# Training Deep Neural Networks (DNNs)
To tackle complex problems we often need deeper models with 10+ hidde layers, hundreds of neurons per layer, linked by hundreds of thousands of connections.This can cause some common challenges:
- Vanishing Gradients Problem -> many solutions below
- Exploding Gradients Problem -> many solutions below
- Lack of Training Data and Overfitting Noisy Data -> transfer learning and unsupervised pretraining
- Slow Training -> choice of optimizer

# 1. Vanishing and Exploding Gradients
The backpropagation algorithm works by going from the output layer to the input layer and computing the gradient of the cost function with regard to each parameter of the network, then using these gradients to update the parameter with Gradient Descent.

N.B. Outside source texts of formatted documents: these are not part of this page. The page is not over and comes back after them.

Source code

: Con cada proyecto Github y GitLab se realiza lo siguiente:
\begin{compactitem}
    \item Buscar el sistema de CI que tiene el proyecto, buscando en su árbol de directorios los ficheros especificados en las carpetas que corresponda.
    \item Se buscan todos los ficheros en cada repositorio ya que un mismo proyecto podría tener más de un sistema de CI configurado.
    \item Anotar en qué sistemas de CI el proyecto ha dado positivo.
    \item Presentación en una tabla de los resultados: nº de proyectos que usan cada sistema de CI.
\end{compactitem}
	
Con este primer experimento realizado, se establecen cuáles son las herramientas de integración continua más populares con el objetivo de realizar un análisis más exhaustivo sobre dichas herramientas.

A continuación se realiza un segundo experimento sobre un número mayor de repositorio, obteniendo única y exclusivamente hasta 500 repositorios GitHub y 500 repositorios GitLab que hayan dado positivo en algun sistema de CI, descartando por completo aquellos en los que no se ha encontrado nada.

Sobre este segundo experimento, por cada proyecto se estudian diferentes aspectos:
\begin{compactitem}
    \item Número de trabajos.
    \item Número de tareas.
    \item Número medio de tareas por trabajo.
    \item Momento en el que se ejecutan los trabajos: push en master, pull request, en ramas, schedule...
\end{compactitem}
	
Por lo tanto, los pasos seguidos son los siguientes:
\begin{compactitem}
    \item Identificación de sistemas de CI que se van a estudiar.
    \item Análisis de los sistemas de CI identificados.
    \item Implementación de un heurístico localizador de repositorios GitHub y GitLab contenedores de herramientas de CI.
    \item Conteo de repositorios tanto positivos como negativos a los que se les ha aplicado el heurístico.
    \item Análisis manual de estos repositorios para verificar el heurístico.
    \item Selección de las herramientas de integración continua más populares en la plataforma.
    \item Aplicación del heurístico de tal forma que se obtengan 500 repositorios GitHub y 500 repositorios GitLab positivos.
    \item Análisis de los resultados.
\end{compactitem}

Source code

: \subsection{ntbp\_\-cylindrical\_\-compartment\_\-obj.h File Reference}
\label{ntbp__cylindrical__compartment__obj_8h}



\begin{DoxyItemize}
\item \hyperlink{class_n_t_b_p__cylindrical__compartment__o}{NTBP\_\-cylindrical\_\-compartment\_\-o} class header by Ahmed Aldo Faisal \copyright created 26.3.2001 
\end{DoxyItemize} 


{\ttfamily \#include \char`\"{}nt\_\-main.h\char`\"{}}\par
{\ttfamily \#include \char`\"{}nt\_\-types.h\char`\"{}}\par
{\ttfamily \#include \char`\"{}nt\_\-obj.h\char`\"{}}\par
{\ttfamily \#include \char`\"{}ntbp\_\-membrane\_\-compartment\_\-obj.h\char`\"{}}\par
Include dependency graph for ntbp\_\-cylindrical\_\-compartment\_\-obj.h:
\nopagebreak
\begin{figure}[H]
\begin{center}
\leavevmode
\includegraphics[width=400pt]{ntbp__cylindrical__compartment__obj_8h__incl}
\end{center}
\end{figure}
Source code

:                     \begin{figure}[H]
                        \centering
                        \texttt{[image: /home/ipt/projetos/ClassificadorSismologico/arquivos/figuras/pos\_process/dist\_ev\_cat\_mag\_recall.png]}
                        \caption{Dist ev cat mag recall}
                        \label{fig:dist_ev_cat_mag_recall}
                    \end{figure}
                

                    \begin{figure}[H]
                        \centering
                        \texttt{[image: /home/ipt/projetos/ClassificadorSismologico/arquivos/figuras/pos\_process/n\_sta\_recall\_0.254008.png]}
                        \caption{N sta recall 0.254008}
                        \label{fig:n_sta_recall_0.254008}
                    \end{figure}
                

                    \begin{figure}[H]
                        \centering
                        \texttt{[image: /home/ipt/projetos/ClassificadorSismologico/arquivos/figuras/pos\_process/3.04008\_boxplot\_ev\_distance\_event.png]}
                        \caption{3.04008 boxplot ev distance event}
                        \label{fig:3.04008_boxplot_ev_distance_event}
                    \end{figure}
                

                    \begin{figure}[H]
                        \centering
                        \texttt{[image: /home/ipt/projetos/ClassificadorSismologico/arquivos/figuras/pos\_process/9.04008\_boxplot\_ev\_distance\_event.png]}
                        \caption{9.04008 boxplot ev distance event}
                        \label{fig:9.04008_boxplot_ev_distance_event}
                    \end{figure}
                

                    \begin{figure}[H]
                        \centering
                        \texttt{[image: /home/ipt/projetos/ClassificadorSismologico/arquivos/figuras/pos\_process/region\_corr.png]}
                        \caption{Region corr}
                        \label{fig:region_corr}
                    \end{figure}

As the algorithm progresses backwards, gradients often get smaller towards the earlier layers and Gradient Descent barely updates these weights. The reason is that chain rule is used to calculate the gradients, multiplying a bunch of small values <1 within the formula, and thus make the overall results small as well.

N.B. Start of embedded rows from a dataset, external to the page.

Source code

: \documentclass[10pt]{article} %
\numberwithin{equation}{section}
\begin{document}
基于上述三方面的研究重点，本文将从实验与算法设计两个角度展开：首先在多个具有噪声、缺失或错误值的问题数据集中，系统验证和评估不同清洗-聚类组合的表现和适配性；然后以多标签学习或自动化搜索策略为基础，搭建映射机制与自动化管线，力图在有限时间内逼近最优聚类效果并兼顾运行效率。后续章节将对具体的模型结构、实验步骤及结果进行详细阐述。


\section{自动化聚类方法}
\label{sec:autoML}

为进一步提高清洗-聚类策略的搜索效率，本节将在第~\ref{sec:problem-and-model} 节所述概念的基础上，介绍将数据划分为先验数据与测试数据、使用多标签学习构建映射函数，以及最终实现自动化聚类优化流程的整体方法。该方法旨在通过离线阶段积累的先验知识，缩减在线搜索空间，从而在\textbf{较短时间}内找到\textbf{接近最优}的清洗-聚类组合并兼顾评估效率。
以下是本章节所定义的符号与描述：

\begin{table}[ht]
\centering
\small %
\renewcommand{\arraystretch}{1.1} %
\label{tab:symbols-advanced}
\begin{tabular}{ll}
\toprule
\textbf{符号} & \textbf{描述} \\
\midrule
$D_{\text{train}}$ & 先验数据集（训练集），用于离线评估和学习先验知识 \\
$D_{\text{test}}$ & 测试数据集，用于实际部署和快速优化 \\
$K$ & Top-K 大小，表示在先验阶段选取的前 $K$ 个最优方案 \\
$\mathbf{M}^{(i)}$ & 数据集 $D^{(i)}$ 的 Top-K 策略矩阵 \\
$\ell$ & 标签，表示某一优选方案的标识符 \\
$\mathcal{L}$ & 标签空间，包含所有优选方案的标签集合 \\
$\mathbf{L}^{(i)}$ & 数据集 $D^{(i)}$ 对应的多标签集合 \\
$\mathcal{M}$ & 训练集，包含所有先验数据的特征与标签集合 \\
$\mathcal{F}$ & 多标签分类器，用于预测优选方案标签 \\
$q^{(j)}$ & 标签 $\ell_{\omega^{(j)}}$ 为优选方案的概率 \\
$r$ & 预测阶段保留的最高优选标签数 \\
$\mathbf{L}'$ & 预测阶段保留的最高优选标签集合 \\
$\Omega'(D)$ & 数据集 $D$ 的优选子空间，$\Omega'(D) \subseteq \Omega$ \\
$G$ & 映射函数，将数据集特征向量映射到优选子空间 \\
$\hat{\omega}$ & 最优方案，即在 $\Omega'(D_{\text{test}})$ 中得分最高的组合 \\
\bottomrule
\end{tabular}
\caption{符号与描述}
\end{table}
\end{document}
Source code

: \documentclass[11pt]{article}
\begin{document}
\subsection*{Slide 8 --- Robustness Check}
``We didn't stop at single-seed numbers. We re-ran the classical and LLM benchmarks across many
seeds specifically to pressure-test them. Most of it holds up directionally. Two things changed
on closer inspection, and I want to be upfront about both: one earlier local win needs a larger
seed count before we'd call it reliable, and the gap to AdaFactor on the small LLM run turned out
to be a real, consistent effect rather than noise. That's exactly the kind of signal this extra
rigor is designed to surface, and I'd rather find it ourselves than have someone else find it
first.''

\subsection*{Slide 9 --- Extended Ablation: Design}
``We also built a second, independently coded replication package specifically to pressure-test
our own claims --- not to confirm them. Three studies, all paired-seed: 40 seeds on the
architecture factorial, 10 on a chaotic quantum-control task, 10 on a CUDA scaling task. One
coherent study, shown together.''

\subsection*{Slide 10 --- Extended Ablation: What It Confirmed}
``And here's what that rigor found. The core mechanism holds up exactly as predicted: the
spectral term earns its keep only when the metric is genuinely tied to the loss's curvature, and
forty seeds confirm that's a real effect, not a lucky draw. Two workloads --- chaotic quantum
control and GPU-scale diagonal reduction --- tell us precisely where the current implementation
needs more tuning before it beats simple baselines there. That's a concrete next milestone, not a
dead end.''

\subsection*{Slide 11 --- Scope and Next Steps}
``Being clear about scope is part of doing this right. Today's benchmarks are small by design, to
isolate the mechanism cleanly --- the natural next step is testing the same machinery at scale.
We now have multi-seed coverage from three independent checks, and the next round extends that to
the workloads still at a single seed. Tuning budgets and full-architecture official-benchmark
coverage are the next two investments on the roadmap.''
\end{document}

Since the weight update is proportional to the gradient size, the update of early layer weights is very small, which hinders learning and training never converges to a good solution. This is called the **vanishing gradients problem**. 

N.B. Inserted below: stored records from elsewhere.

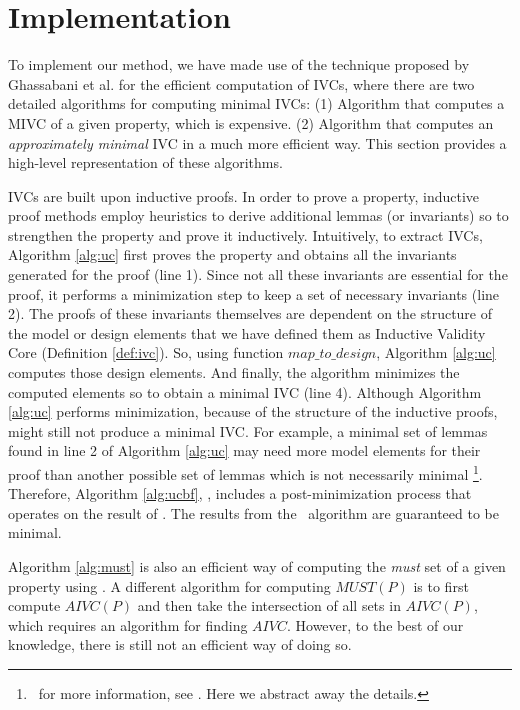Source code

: \section{Implementation}
\label{sec:impl}

To implement our method, we have made use of the technique proposed by Ghassabani et al. \cite{Ghass16} for the efficient computation of IVCs, where there are two detailed algorithms for computing minimal IVCs: (1) Algorithm \ucbfalg that computes a MIVC of a given property, which is expensive. (2) Algorithm \ucalg that computes an \emph{approximately minimal} IVC in a much more efficient way. This section provides a high-level representation of these algorithms.

IVCs are built upon inductive proofs. In order to prove a property, inductive proof methods employ heuristics to derive additional lemmas (or invariants) so to strengthen the property and prove it inductively. Intuitively, to extract IVCs, Algorithm \ref{alg:uc}
first proves the property and obtains all the invariants generated for the proof (line 1). Since not all these invariants are essential for the proof, it performs a minimization step to keep a set of necessary invariants (line 2). The proofs of these invariants themselves are dependent on the structure of the model or design elements that we have defined them as Inductive Validity Core (Definition \ref{def:ivc}).
So, using function $map\_to\_design$, Algorithm \ref{alg:uc}
computes those design elements. And finally, the algorithm minimizes the computed elements so to obtain a minimal IVC (line 4). Although Algorithm \ref{alg:uc} performs minimization, because of the structure of the inductive proofs, \ucalg might still not produce a minimal IVC. For example, a minimal set of lemmas found in line 2 of Algorithm \ref{alg:uc} may need more model elements for their proof than another possible set of lemmas which is not necessarily minimal \footnote{\noindent ~for more information, see \cite{Ghass16}. Here we abstract away the details.}.
Therefore, Algorithm \ref{alg:ucbf}, \ucbfalg, includes a post-minimization process that
operates on the result of \ucalg. The results from the \ucbfalg\ algorithm are guaranteed to be minimal.

Algorithm \ref{alg:must} is also an efficient way of computing the \emph{must} set of a given property using \ucalg. A different algorithm for computing $MUST (P)$ is to first compute $AIVC (P)$ and then take the intersection of all sets in $AIVC (P)$, which requires an algorithm for finding $AIVC$. 
However, to the best of our knowledge, there is still not an efficient way of doing so.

In some cases, the opposite can happen and gradients become larger and larger, leading to overadjust the weights in the earlier layers of the network. We would move further and further away from the optimal weights and the algorithm diverges. This problem is called **exploding gradients** and is quite common for recurrent neural networks (RNNs).

Researchers in 2010 found the combination of logistic sigmoid activation function and a normal-distribution weight initialization technique to be a common reason for this behavior. The result is that the variance of each layer's output is larger than for its input.

#### Choice of Initialization
Glorot and He propose an initialization techniques where input and output variance stays equal when moving forward (like a chain of microphones and amplifiers), and the variance of the gradients to stay equal before and after moving through the layers in backpropagation. Both cannot be guaranteed but the **Xavier or Glorot Initialization** found a good compromise that works well in practice. It is very similar to LeCun Initialization (1990s).

Keras uses Glorot initialization with a uniform distribution by default. This behavior can be changed using kernal_initialization.

#### Nonsaturating Activation Functions
Next to initialization the choice of activation functions can lead to saturations. ReLu is great in general since it does not saturate for positive values and is fast to compute. However, some neurons can die turing training, meaning they stop outputting anything other than 0. This problem is known as **dying ReLU**. 

The variant called **LeakyReLU** avoids this problem by having a non-zero slope even for negative values. There are many types of such leaky ReLus and we can influence the leakiness by tweaking the hyperparameter alpha. 

Alternatively, we can use the **ELU function** which looks like a smoothed ReLu. Usually, ELU leads to longer training time than ReLu. There is a variant called SELU which can lead to the network's self-normalization given certain prerequesits.

Geron suggests: SELU > ELU > Leaky ReLU > ReLU > tanh > logistic

In [None]:
# LeakyReLU
model = keras.models.Sequential([
    [...],
    keras.layers.Dense(30, kernel_initializer="he_normal"),
    keras.layers.LeakyReLU(alpha=0.2)
    [...]
])

In [None]:
# SELU
model = keras.models.Sequential([
    [...],
    keras.layers.Dense(30, activation="selu", kernel_initializer="lecun_normal"),
    [...]
])

### Batch Normalization
Proper initialization prevents the vanishing/exploding gradients problem in the beginning of training the network. However, it can occur later. **Batch Normalization (BN)** addresses this problem. 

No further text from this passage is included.